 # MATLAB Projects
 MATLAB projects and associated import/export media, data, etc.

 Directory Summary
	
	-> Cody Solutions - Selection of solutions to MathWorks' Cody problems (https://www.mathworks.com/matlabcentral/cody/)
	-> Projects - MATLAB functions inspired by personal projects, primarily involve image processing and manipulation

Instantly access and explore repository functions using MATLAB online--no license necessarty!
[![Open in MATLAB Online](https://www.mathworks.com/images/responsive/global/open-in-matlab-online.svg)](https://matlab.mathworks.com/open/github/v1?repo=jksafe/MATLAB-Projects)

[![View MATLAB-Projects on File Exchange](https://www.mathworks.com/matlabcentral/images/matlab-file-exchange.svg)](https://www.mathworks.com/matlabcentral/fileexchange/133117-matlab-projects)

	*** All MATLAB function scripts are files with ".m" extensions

- DIRECTIONS FOR THIS TASK
Filter the entries above down to the lines that contain "online".

- RESULT
Instantly access and explore repository functions using MATLAB online--no license necessarty!
[![Open in MATLAB Online](https://www.mathworks.com/images/responsive/global/open-in-matlab-online.svg)](https://matlab.mathworks.com/open/github/v1?repo=jksafe/MATLAB-Projects)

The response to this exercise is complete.